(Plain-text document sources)
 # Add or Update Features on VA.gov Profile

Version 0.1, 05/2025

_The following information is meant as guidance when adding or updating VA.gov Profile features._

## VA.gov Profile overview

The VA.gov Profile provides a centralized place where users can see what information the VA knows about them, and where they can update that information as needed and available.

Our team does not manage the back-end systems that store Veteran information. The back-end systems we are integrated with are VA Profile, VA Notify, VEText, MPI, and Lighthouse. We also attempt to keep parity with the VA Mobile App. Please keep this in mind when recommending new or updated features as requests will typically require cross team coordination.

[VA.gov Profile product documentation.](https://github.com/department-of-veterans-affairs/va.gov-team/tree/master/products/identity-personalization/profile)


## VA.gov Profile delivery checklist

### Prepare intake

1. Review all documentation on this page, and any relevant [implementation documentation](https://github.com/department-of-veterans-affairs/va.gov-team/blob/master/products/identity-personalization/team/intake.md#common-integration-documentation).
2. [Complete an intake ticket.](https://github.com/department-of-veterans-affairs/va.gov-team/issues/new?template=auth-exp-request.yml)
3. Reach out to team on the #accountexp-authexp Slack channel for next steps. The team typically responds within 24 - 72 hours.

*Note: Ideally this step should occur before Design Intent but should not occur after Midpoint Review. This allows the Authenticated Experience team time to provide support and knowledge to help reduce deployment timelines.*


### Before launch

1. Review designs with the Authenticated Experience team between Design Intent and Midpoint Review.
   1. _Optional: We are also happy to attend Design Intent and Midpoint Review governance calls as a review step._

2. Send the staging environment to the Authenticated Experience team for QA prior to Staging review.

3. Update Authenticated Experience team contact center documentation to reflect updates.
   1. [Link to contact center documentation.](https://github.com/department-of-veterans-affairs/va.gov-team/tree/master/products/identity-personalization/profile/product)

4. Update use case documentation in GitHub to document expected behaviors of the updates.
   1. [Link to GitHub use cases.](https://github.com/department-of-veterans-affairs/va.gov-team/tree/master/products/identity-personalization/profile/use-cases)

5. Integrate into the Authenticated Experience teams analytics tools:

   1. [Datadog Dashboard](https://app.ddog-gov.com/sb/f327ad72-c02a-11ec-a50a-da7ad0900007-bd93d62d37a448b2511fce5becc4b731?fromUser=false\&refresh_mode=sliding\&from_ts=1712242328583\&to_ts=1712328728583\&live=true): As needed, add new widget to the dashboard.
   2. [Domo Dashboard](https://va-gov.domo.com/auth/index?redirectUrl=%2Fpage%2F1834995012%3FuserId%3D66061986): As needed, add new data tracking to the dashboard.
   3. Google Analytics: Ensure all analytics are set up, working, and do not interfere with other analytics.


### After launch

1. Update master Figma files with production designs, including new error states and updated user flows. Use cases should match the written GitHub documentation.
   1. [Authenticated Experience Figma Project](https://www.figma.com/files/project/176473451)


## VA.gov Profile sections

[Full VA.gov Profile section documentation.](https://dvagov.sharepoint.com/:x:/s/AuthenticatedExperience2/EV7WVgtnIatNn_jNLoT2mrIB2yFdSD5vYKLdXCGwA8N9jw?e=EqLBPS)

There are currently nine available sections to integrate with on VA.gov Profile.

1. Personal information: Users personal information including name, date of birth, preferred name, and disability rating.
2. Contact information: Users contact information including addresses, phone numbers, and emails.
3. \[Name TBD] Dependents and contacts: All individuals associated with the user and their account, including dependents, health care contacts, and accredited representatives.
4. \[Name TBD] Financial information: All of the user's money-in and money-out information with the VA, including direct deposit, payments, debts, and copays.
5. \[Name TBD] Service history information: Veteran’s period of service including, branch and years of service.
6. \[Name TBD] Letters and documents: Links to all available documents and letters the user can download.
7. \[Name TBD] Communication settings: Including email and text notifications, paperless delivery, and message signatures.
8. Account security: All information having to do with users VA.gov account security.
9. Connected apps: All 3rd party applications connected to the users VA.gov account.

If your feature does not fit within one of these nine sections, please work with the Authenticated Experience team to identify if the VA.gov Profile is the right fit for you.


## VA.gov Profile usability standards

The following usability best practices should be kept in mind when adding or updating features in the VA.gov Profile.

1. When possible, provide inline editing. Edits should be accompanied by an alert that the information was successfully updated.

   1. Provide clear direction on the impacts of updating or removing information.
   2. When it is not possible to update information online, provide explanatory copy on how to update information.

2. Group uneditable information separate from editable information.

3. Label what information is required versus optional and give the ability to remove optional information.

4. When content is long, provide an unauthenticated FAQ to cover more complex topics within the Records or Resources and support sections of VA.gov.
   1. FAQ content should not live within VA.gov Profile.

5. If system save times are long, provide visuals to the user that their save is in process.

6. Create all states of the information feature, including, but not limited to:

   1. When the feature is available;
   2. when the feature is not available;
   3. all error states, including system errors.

**Task to complete:** Whenever the string "content" shows up in a line of the entries, copy that line.

**Answer section:**
4. When content is long, provide an unauthenticated FAQ to cover more complex topics within the Records or Resources and support sections of VA.gov.
   1. FAQ content should not live within VA.gov Profile.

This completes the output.